Aircraft Owners Breath Sigh of Relief in Washington - For Now
April 15, 2010 — A coalition of aviation organizations and enthusiasts in the state of Washington has successfully fought legislation that would have created a considerable excise tax increase for the state’s aircraft owners. Both the House and Senate approved a conference committee report that removed an annual 0.5 percent excise tax on all state’s aircraft. The bill has been forwarded to Governor Chris Gregoire for her signature.
“This was a successful effort, and quite a few organizations were involved representing the entire spectrum of aviation in the state of Washington,” said John Townsley, legislative director of the Washington Pilots Association. “But now that game is over.
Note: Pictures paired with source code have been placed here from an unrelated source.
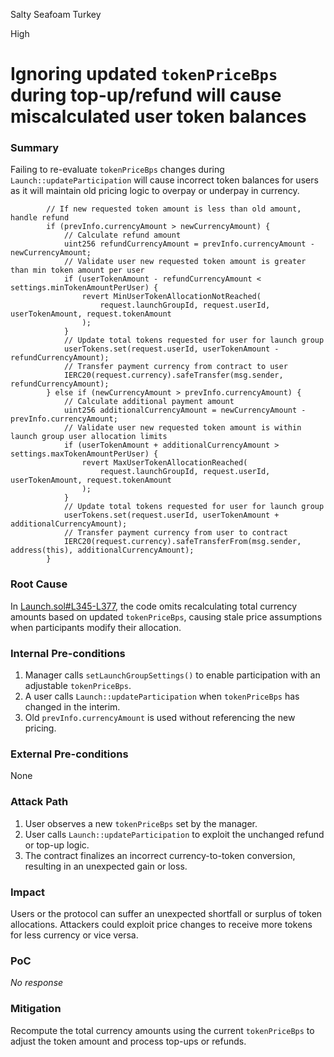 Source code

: Salty Seafoam Turkey

High

# Ignoring updated `tokenPriceBps` during top-up/refund will cause miscalculated user token balances

### Summary

Failing to re-evaluate `tokenPriceBps` changes during `Launch::updateParticipation` will cause incorrect token balances for users as it will maintain old pricing logic to overpay or underpay in currency.
```solidity
        // If new requested token amount is less than old amount, handle refund
        if (prevInfo.currencyAmount > newCurrencyAmount) {
            // Calculate refund amount
            uint256 refundCurrencyAmount = prevInfo.currencyAmount - newCurrencyAmount;
            // Validate user new requested token amount is greater than min token amount per user
            if (userTokenAmount - refundCurrencyAmount < settings.minTokenAmountPerUser) {
                revert MinUserTokenAllocationNotReached(
                    request.launchGroupId, request.userId, userTokenAmount, request.tokenAmount
                );
            }
            // Update total tokens requested for user for launch group
            userTokens.set(request.userId, userTokenAmount - refundCurrencyAmount);
            // Transfer payment currency from contract to user
            IERC20(request.currency).safeTransfer(msg.sender, refundCurrencyAmount);
        } else if (newCurrencyAmount > prevInfo.currencyAmount) {
            // Calculate additional payment amount
            uint256 additionalCurrencyAmount = newCurrencyAmount - prevInfo.currencyAmount;
            // Validate user new requested token amount is within launch group user allocation limits
            if (userTokenAmount + additionalCurrencyAmount > settings.maxTokenAmountPerUser) {
                revert MaxUserTokenAllocationReached(
                    request.launchGroupId, request.userId, userTokenAmount, request.tokenAmount
                );
            }
            // Update total tokens requested for user for launch group
            userTokens.set(request.userId, userTokenAmount + additionalCurrencyAmount);
            // Transfer payment currency from user to contract
            IERC20(request.currency).safeTransferFrom(msg.sender, address(this), additionalCurrencyAmount);
        }
```
### Root Cause

In [Launch.sol#L345-L377](https://github.com/sherlock-audit/2025-02-rova/blob/main/rova-contracts/src/Launch.sol#L345-L377), the code omits recalculating total currency amounts based on updated `tokenPriceBps`, causing stale price assumptions when participants modify their allocation.


### Internal Pre-conditions

1. Manager calls `setLaunchGroupSettings()` to enable participation with an adjustable `tokenPriceBps`.
2. A user calls `Launch::updateParticipation` when `tokenPriceBps` has changed in the interim.
3. Old `prevInfo.currencyAmount` is used without referencing the new pricing.


### External Pre-conditions

None

### Attack Path

1. User observes a new `tokenPriceBps` set by the manager.
2. User calls `Launch::updateParticipation` to exploit the unchanged refund or top-up logic.
3. The contract finalizes an incorrect currency-to-token conversion, resulting in an unexpected gain or loss.


### Impact

Users or the protocol can suffer an unexpected shortfall or surplus of token allocations. Attackers could exploit price changes to receive more tokens for less currency or vice versa.


### PoC

_No response_

### Mitigation

Recompute the total currency amounts using the current `tokenPriceBps` to adjust the token amount and process top-ups or refunds.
We need to get a plan going forward, because there’s quite a bit of work to be done.” Townsley noted that the state faces a $5 billion budget deficit next fiscal year, and work on the state’s aviation infrastructure has been deferred to the tune of $400 million.
“We (aviation interests) need to get on the offensive and propose a solution we can live with for the next session,” he continued. He added that the pavement condition index (PCI) is declining rapidly at a number of airport runways. “And our investment to date has been woefully inadequate. It would cost 18 times more to have to replace runways rather than properly maintain them.”
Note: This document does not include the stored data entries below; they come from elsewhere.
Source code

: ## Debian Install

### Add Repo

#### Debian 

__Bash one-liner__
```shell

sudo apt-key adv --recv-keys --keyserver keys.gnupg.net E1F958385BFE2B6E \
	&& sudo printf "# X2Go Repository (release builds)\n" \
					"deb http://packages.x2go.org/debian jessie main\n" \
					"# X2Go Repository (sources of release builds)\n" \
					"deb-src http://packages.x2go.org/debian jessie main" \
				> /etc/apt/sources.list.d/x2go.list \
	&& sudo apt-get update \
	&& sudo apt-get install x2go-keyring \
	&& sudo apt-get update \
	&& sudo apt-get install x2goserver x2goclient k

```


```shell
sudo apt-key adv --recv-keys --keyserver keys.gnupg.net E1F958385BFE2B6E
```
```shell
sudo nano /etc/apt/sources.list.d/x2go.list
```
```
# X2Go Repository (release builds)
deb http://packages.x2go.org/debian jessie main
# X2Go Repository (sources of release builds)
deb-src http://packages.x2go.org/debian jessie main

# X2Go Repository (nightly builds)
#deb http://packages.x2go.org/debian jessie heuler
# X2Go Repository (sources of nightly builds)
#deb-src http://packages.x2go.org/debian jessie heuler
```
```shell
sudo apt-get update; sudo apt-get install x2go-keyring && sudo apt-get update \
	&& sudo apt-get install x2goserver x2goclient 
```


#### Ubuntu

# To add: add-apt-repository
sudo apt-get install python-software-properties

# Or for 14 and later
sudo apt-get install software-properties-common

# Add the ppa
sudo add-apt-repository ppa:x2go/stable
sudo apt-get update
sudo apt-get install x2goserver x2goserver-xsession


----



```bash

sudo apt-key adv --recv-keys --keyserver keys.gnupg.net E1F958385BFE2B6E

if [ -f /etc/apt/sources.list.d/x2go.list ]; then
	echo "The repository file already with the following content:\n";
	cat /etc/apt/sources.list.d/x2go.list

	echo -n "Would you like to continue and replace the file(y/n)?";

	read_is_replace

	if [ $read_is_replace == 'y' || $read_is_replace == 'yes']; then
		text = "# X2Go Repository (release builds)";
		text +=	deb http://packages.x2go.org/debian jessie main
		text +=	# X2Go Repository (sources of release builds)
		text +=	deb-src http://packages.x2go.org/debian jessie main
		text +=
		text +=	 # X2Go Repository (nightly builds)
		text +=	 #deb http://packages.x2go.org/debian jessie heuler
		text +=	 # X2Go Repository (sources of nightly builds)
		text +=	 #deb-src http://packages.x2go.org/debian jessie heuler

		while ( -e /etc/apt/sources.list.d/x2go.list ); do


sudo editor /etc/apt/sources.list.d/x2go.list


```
Townsley credits a number of organizations for the successful effort to remove the airplane excise tax provision, including EAA chapters and chapter members, the Washington Pilots Association, the National Business Aviation Association, Airport Management, AOPA, aerial applicators, individual pilots, and others.
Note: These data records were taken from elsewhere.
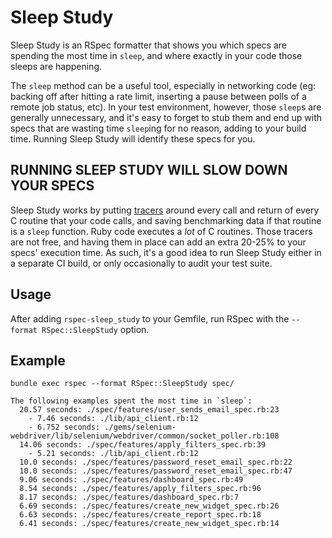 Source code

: # Sleep Study
Sleep Study is an RSpec formatter that shows you which specs are spending the most time in `sleep`, and where exactly in your code those sleeps are happening.

The `sleep` method can be a useful tool, especially in networking code (eg: backing off after hitting a rate limit, inserting a pause between polls of a remote job status, etc). In your test environment, however, those `sleep`s are generally unnecessary, and it's easy to forget to stub them and end up with specs that are wasting time `sleep`ing for no reason, adding to your build time. Running Sleep Study will identify these specs for you.

## RUNNING SLEEP STUDY WILL SLOW DOWN YOUR SPECS
Sleep Study works by putting [tracers](https://ruby-doc.org/core-2.0.0/TracePoint.html) around every call and return of every C routine that your code calls, and saving benchmarking data if that routine is a `sleep` function. Ruby code executes a _lot_ of C routines. Those tracers are not free, and having them in place can add an extra 20-25% to your specs' execution time. As such, it's a good idea to run Sleep Study either in a separate CI build, or only occasionally to audit your test suite.

## Usage
After adding `rspec-sleep_study` to your Gemfile, run RSpec with the `--format RSpec::SleepStudy` option.

## Example

```
bundle exec rspec --format RSpec::SleepStudy spec/

The following examples spent the most time in `sleep`:
  20.57 seconds: ./spec/features/user_sends_email_spec.rb:23
    - 7.46 seconds: ./lib/api_client.rb:12
    - 6.752 seconds: ./gems/selenium-webdriver/lib/selenium/webdriver/common/socket_poller.rb:108
  14.06 seconds: ./spec/features/apply_filters_spec.rb:39
    - 5.21 seconds: ./lib/api_client.rb:12
  10.0 seconds: ./spec/features/password_reset_email_spec.rb:22
  10.0 seconds: ./spec/features/password_reset_email_spec.rb:47
  9.06 seconds: ./spec/features/dashboard_spec.rb:49
  8.54 seconds: ./spec/features/apply_filters_spec.rb:96
  8.17 seconds: ./spec/features/dashboard_spec.rb:7
  6.69 seconds: ./spec/features/create_new_widget_spec.rb:26
  6.63 seconds: ./spec/features/create_report_spec.rb:18
  6.41 seconds: ./spec/features/create_new_widget_spec.rb:14
```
“One of EAA’s prime missions is to ensure the affordability of recreational aviation and we viewed the proposed excise tax as an issue that would have had a huge negative impact on our member’s ability to enjoy aviation,” stated Randy Hansen, EAA government relations director. “We look forward to continuing working with the WPA coalition in developing long-term economic solutions to the sustainability of general aviation airports and aviation as a whole in the state of Washington.”
“They were engaged in communicating to the legislature the serious threat posed by the excise tax to general aviation businesses in the short and long term,” Hansen said. “Aviation is a critical asset, and this tax was disproportionately high as compared to other area states. Townsley added, “Now we need to move forward and achieve a vision. EAA will be a key player.”